Farmers are being urged to take steps to minimise the risk of neospora infection in cattle as calving gets under way this spring.
Neosporosis is a parasitic infection that causes abortion and there is currently no vaccine available to prevent against the disease. However, steps can be taken to minimise risk of infection.
Speaking at a Farmers Union of Wales (FUW) animal health and welfare committee meeting in Aberystwyth on Monday (3 March), committee chairman Catherine Nakielny explained: “Dogs are a source of infection if they eat livestock material, such as placentas from newly calved cows that are contaminated by the parasite, and then excrete the eggs of the parasite in their faeces on to pasture, feed, water or bedding used by cattle.
“Once ingested, the parasites spread around the body via the bloodstream. If the animal is pregnant, the parasite can invade the placenta and the foetus causing stillbirths and abortion,” she added.

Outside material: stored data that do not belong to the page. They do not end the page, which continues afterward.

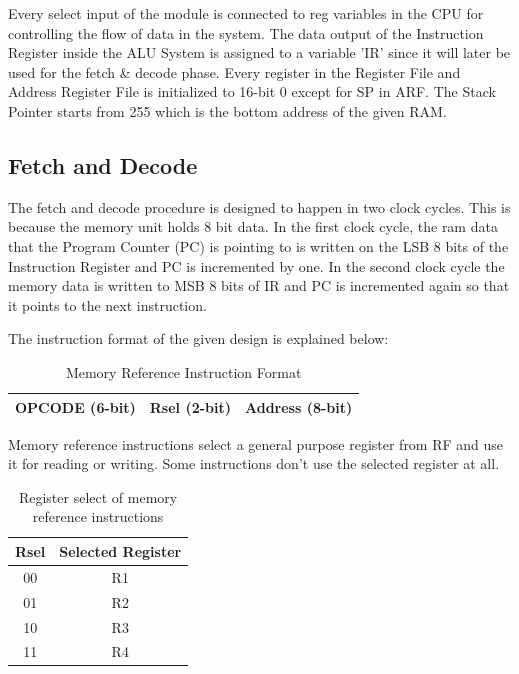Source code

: \documentclass[pdftex,12pt,a4paper]{article}
\begin{document}
Every select input of the module is connected to reg variables in the
CPU for controlling the flow of data in the system. The data output
of the Instruction Register inside the ALU System is assigned to a
variable 'IR' since it will later be used for the fetch & decode phase.
Every register in the Register File and Address Register File is
initialized to 16-bit 0 except for SP in ARF. The Stack Pointer starts
from 255 which is the bottom address of the given RAM.

\subsection{Fetch and Decode}
The fetch and decode procedure is designed to happen in two clock
cycles. This is because the memory unit holds 8 bit data. In the first
clock cycle, the ram data that the Program Counter (PC) is pointing to
is written on the LSB 8 bits of the Instruction Register and PC is
incremented by one. In the second clock cycle the memory data is
written to MSB 8 bits of IR and PC is incremented again so that it
points to the next instruction.

The instruction format of the given design is explained below:

\begin{table}[H]
\centering
\begin{tabular}{|c|c|c|}
  \hline
  OPCODE (6-bit) & Rsel (2-bit) & Address (8-bit)\\
  \hline
\end{tabular}
\caption{Memory Reference Instruction Format\cite{ref1}}
\end{table}

Memory reference instructions select a general purpose register from
RF and use it for reading or writing. Some instructions don't use the
selected register at all.

\begin{table}[H]
\centering
\begin{tabular}{|c|c|}
  \hline
  Rsel & Selected Register\\
  \hline
  00 & R1\\
  \hline
  01 & R2\\
  \hline
  10 & R3\\
  \hline
  11 & R4\\
  \hline
\end{tabular}
\caption{Register select of memory reference instructions\cite{ref1}}
\end{table}
\end{document}
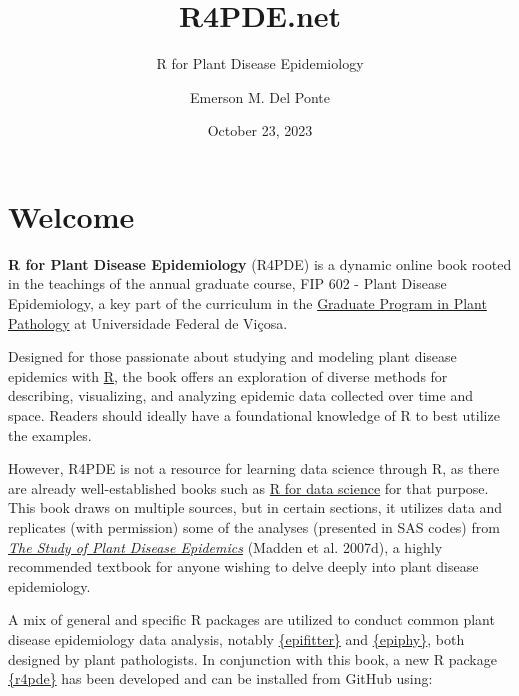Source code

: \documentclass[
  letterpaper,
]{book}
\title{R4PDE.net}
\subtitle{R for Plant Disease Epidemiology}
\author{Emerson M. Del Ponte}
\date{October 23, 2023}
\renewcommand*\contentsname{Table of contents}
\newcommand\contentsname{Table of contents}
\begin{document}
\frontmatter
\maketitle
\ifdefined\Shaded\renewenvironment{Shaded}{\begin{tcolorbox}[enhanced, boxrule=0pt, borderline west={3pt}{0pt}{shadecolor}, breakable, interior hidden, sharp corners, frame hidden]}{\end{tcolorbox}}\fi

\renewcommand*\contentsname{Table of contents}
{
\setcounter{tocdepth}{2}
\tableofcontents
}
\mainmatter
{}

\hypertarget{welcome}{%
\chapter*{Welcome}\label{welcome}}


\textbf{R for Plant Disease Epidemiology} (R4PDE) is a dynamic online
book rooted in the teachings of the annual graduate course, FIP 602 -
Plant Disease Epidemiology, a key part of the curriculum in the
\href{http://www.dfp.ufv.br/grad/}{Graduate Program in Plant Pathology}
at Universidade Federal de Viçosa.

Designed for those passionate about studying and modeling plant disease
epidemics with \href{https://www.r-project.org/}{R}, the book offers an
exploration of diverse methods for describing, visualizing, and
analyzing epidemic data collected over time and space. Readers should
ideally have a foundational knowledge of R to best utilize the examples.

However, R4PDE is not a resource for learning data science through R, as
there are already well-established books such as
\href{https://r4ds.had.co.nz/}{R for data science} for that purpose.
This book draws on multiple sources, but in certain sections, it
utilizes data and replicates (with permission) some of the analyses
(presented in SAS codes) from
\href{https://apsjournals.apsnet.org/doi/book/10.1094/9780890545058}{\emph{The
Study of Plant Disease Epidemics}} (Madden et al. 2007d), a highly
recommended textbook for anyone wishing to delve deeply into plant
disease epidemiology.

A mix of general and specific R packages are utilized to conduct common
plant disease epidemiology data analysis, notably
\href{https://alvesks.github.io/epifitter/}{\{epifitter\}} and
\href{https://chgigot.github.io/epiphy/}{\{epiphy\}}, both designed by
plant pathologists. In conjunction with this book, a new R package
\href{https://github.com/emdelponte/r4pde}{\{r4pde\}} has been developed
and can be installed from GitHub using:
\end{document}
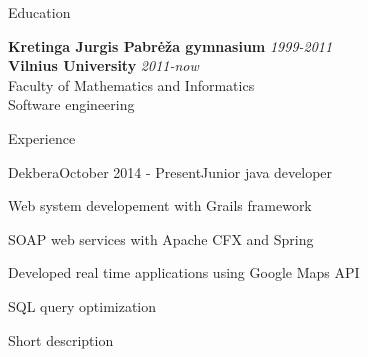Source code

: \documentclass[]{resume} %
\begin{document}

\begin{rSection}{Education}

{\bf Kretinga Jurgis Pabrėža gymnasium} \hfill {\em 1999-2011} \\
{\bf Vilnius University} \hfill {\em 2011-now} \\
Faculty of Mathematics and Informatics\\
Software engineering\\

\end{rSection}

\begin{rSection}{Experience}

    \begin{rSubsection}{Dekbera}{October 2014 - Present}{Junior java developer}{}
        \item Web system developement with Grails framework
        \item SOAP web services with Apache CFX and Spring
        \item Developed real time applications using Google Maps API
        \item SQL query optimization
    \end{rSubsection}

\end{rSection}

\begin{rSection}{Short description}


\end{rSection}

\end{document}
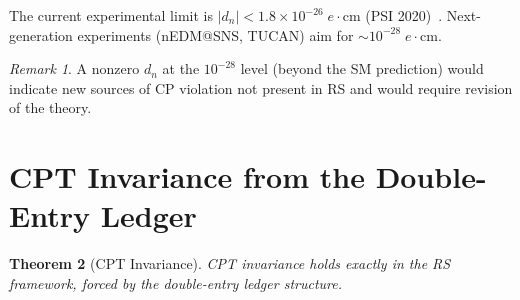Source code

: \documentclass[12pt,a4paper]{article}
\newtheorem{theorem}{Theorem}[section]
\theoremstyle{definition}
\theoremstyle{remark}
\newtheorem{remark}[theorem]{Remark}
\begin{document}
The current experimental limit is
$|d_n| < 1.8 \times 10^{-26}\;e\cdot\mathrm{cm}$
(PSI 2020)~\cite{nEDM}.  Next-generation experiments
(nEDM@SNS, TUCAN) aim for
$\sim 10^{-28}\;e\cdot\mathrm{cm}$.

\begin{remark}
A nonzero $d_n$ at the $10^{-28}$ level (beyond the SM
prediction) would indicate new sources of CP violation not
present in RS and would require revision of the theory.
\end{remark}

\section{CPT Invariance from the Double-Entry Ledger}
\label{sec:cpt}

\begin{theorem}[CPT Invariance]
\label{thm:cpt}
CPT invariance holds exactly in the RS framework, forced by the
double-entry ledger structure.
\end{theorem}
\end{document}
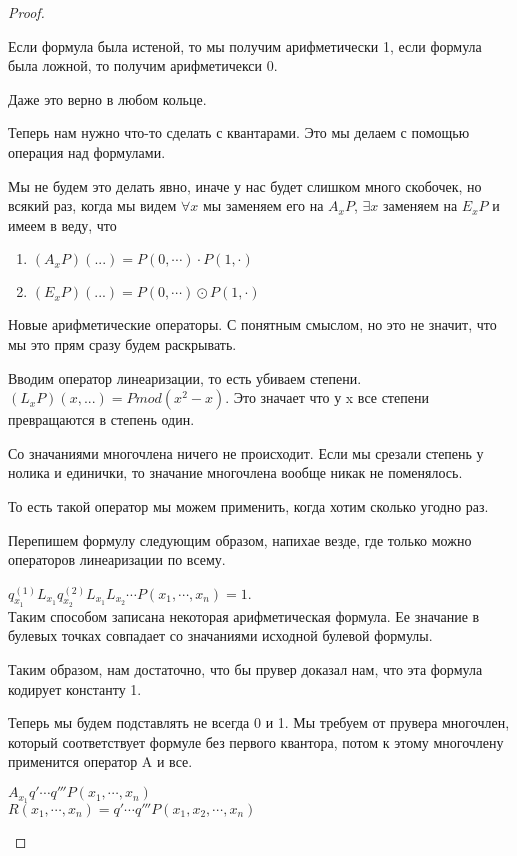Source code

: \begin{proof}
\begin{description}
		Если формула была истеной, то мы получим арифметически 1, если формула была ложной, то получим арифметичекси 0. 

		Даже это верно в любом кольце. 

		Теперь нам нужно что-то	сделать с квантарами. Это мы делаем с помощью операция над формулами.

		Мы не будем это делать явно, иначе у нас будет слишком много скобочек, но всякий раз, когда мы видем $\forall x$ мы заменяем его 
		на $A_xP$, $\exists x$ заменяем на $E_xP$ и имеем в веду, что
		\begin{enumerate}
		\item $(A_xP)(...) = P(0, \cdots) \cdot P(1, \cdot)$\\
		\item $(E_xP)(...) = P(0, \cdots) \odot P(1, \cdot)$\\
		\end{enumerate}

		Новые арифметические операторы. С понятным смыслом, но это не значит, что мы это прям сразу будем раскрывать.
 
		Вводим оператор линеаризации, то есть убиваем степени.   
		$(L_xP)(x, ...) = P mod (x^2 - x)$. Это значает что у x все степени превращаются в степень один.

		Со значаниями многочлена ничего не происходит. Если мы срезали степень у нолика и единички, то значание
		многочлена вообще никак не поменялось.

		То есть такой оператор мы можем применить, когда хотим сколько угодно раз. 

		Перепишем формулу следующим образом, напихае везде, где только можно операторов линеаризации по всему. 
		
		$q_{x_1}^{(1)}L_{x_1}q_{x_2}^{(2)}L_{x_1}L_{x_2} \cdots P(x_1,\cdots, x_n) = 1$.\\

		Таким способом записана некоторая арифметическая формула. 
		Ее значание в булевых точках совпадает со значаниями исходной булевой формулы. 

		Таким образом, нам достаточно, что бы прувер доказал нам, что эта формула кодирует константу 1.

		Теперь мы будем подставлять не всегда 0 и 1. Мы требуем от прувера многочлен, который
		соответствует формуле без первого квантора, потом к этому многочлену применится оператор A и все.

		$A_{x_1}q'\cdots q'''P(x_1, \cdots, x_n)$\\
		$R(x_1, \cdots, x_n) = q'\cdots q'''P(x_1, x_2, \cdots, x_n)$ \\ 


\end{description}
\end{proof}
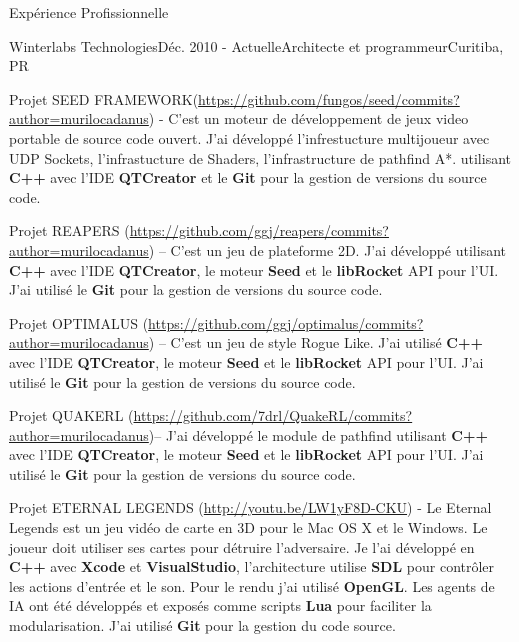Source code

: \documentclass{resume}
\begin{document}
  \begin{rSection}{Expérience Profissionnelle}
    \begin{rSubsection}{Winterlabs Technologies}{Déc. 2010 - 
Actuelle}{Architecte et programmeur}{Curitiba, PR}
    \item Projet SEED FRAMEWORK(\url{https://github.com/fungos/seed/commits?author=murilocadanus}) - C'est un moteur de développement de jeux video portable de source code ouvert. J'ai développé l'infrestucture multijoueur avec UDP Sockets, l'infrastucture de Shaders, l'infrastructure de pathfind A*. utilisant \textbf{C++} avec l'IDE \textbf{QTCreator} et le \textbf{Git} pour la gestion de versions du source code. \\
    \item Projet REAPERS (\url{https://github.com/ggj/reapers/commits?author=murilocadanus}) – C'est un jeu de plateforme 2D. J'ai développé utilisant \textbf{C++} avec l'IDE \textbf{QTCreator}, le moteur \textbf{Seed} et le \textbf{libRocket} API pour l'UI.  J'ai utilisé le \textbf{Git} pour la gestion de versions du source code. \\
    \item Projet OPTIMALUS (\url{https://github.com/ggj/optimalus/commits?author=murilocadanus}) – C'est un jeu de style Rogue Like. J'ai utilisé \textbf{C++} avec l'IDE \textbf{QTCreator}, le moteur \textbf{Seed} et le \textbf{libRocket} API pour l'UI.  J'ai utilisé le \textbf{Git} pour la gestion de versions du source code. \\
    \item Projet QUAKERL (\url{https://github.com/7drl/QuakeRL/commits?author=murilocadanus})– J'ai développé le module de pathfind utilisant \textbf{C++} avec l'IDE \textbf{QTCreator}, le moteur \textbf{Seed} et le \textbf{libRocket} API pour l'UI.  J'ai utilisé le \textbf{Git} pour la gestion de versions du source code. \\
    \item Projet ETERNAL LEGENDS (\url{http://youtu.be/LW1yF8D-CKU}) - Le Eternal Legends est un jeu vidéo de carte en 3D pour le Mac OS X et le Windows. Le joueur doit utiliser ses cartes pour détruire l'adversaire. Je l’ai développé en \textbf{C++} avec \textbf{Xcode} et \textbf{VisualStudio}, l’architecture utilise \textbf{SDL} pour contrôler les actions d’entrée et le son. Pour le rendu j’ai utilisé \textbf{OpenGL}. Les agents de IA ont été développés et exposés comme scripts \textbf{Lua} pour faciliter la modularisation. J’ai utilisé \textbf{Git} pour la gestion du code source. \\

\end{rSubsection}
\end{rSection}
\end{document}

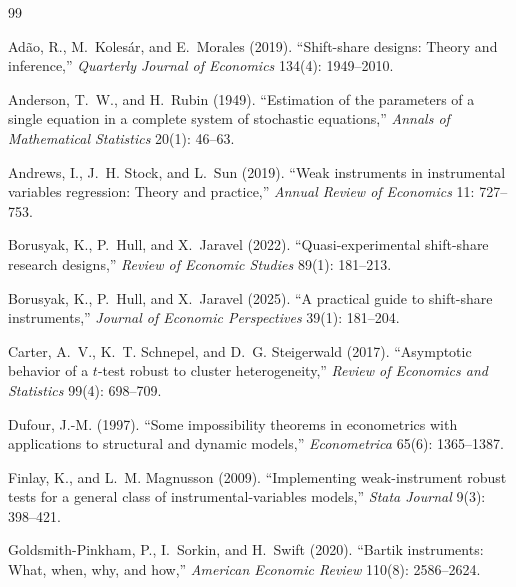 \documentclass{article}
\theoremstyle{plain}
\theoremstyle{definition}
\theoremstyle{remark}
\begin{document}
\begin{thebibliography}{99}

Ad\~ao, R., M.~Koles\'ar, and E.~Morales (2019).
``Shift-share designs: Theory and inference,''
\emph{Quarterly Journal of Economics} 134(4): 1949--2010.

Anderson, T.~W., and H.~Rubin (1949).
``Estimation of the parameters of a single equation in a complete system of
stochastic equations,''
\emph{Annals of Mathematical Statistics} 20(1): 46--63.

Andrews, I., J.~H. Stock, and L.~Sun (2019).
``Weak instruments in instrumental variables regression: Theory and practice,''
\emph{Annual Review of Economics} 11: 727--753.

Borusyak, K., P.~Hull, and X.~Jaravel (2022).
``Quasi-experimental shift-share research designs,''
\emph{Review of Economic Studies} 89(1): 181--213.

Borusyak, K., P.~Hull, and X.~Jaravel (2025).
``A practical guide to shift-share instruments,''
\emph{Journal of Economic Perspectives} 39(1): 181--204.

Carter, A.~V., K.~T. Schnepel, and D.~G. Steigerwald (2017).
``Asymptotic behavior of a $t$-test robust to cluster heterogeneity,''
\emph{Review of Economics and Statistics} 99(4): 698--709.

Dufour, J.-M. (1997).
``Some impossibility theorems in econometrics with applications to structural
and dynamic models,''
\emph{Econometrica} 65(6): 1365--1387.

Finlay, K., and L.~M. Magnusson (2009).
``Implementing weak-instrument robust tests for a general class of
instrumental-variables models,''
\emph{Stata Journal} 9(3): 398--421.

Goldsmith-Pinkham, P., I.~Sorkin, and H.~Swift (2020).
``Bartik instruments: What, when, why, and how,''
\emph{American Economic Review} 110(8): 2586--2624.


\end{thebibliography}
\end{document}
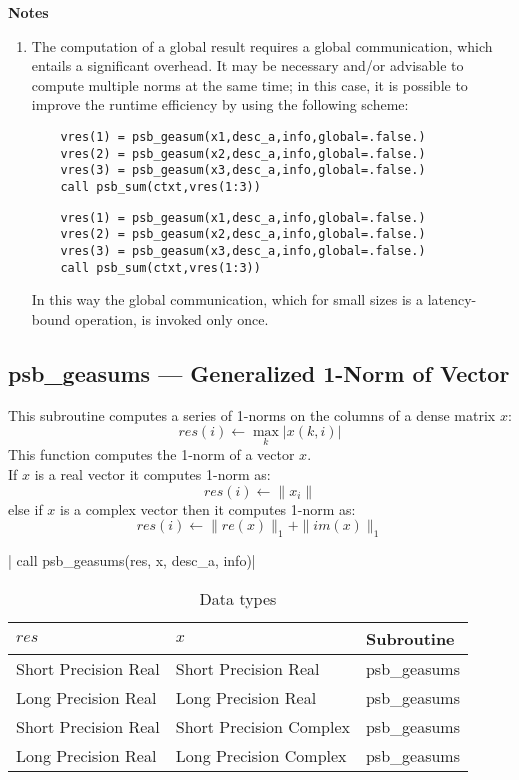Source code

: {\par\noindent\large\bfseries Notes}
\begin{enumerate}
\item The computation of a global result requires a global
  communication, which entails a significant overhead. It may be
  necessary and/or advisable to compute multiple norms at the same
  time; in this case, it is possible to improve the runtime efficiency
  by using the following scheme:
  \ifpdf
  \begin{verbatim}
    vres(1) = psb_geasum(x1,desc_a,info,global=.false.)
  	vres(2) = psb_geasum(x2,desc_a,info,global=.false.)
  	vres(3) = psb_geasum(x3,desc_a,info,global=.false.)
  	call psb_sum(ctxt,vres(1:3))
  \end{verbatim}
  \else
  \begin{lstlisting}
    vres(1) = psb_geasum(x1,desc_a,info,global=.false.)
    vres(2) = psb_geasum(x2,desc_a,info,global=.false.)
    vres(3) = psb_geasum(x3,desc_a,info,global=.false.)
    call psb_sum(ctxt,vres(1:3))
  \end{lstlisting}
  \fi
  In this way the global communication, which for small sizes is a
  latency-bound operation, is invoked only once.
\end{enumerate}


\clearpage\subsection{psb\_geasums --- Generalized 1-Norm of Vector}

This subroutine computes a series of  1-norms on the columns of
a  dense matrix  $x$:
\[ res(i) \leftarrow \max_k |x(k,i)| \]
This function computes the 1-norm of a vector $x$.\\
If $x$ is a real vector
it computes 1-norm as:
\[ res(i) \leftarrow  \|x_i\|\]
else if $x$ is a complex vector then it computes 1-norm  as:
\[ res(i) \leftarrow \|re(x)\|_1 + \|im(x)\|_1\]


\fortinline| call psb_geasums(res, x, desc_a, info)|

\begin{table}[h]
\begin{center}
\begin{tabular}{lll}
\hline
$res$ & $x$ & {\bf Subroutine}\\
\hline
Short Precision Real&Short Precision Real & psb\_geasums \\
Long Precision Real&Long Precision Real & psb\_geasums \\
Short Precision Real&Short Precision Complex & psb\_geasums \\
Long Precision Real&Long Precision Complex & psb\_geasums \\
\hline
\end{tabular}
\end{center}
\caption{Data types\label{tab:f90asums}}
\end{table}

She said farmers could take a number of steps to reduce risk, including:
- Keeping hay, bedding, water and grazing land free from faecal contamination by dogs
- Disposing of placentas, foetuses and stillborn calves in the correct and timely manner
The union is also urging countryside dog walkers to pick up dog poo to avoid contamination on fields.
Infected cattle are seven times more likely to abort than uninfected cattle.
There are no obvious clinical signs, but disease can be diagnosed with a blood test or post-mortem examination following abortion.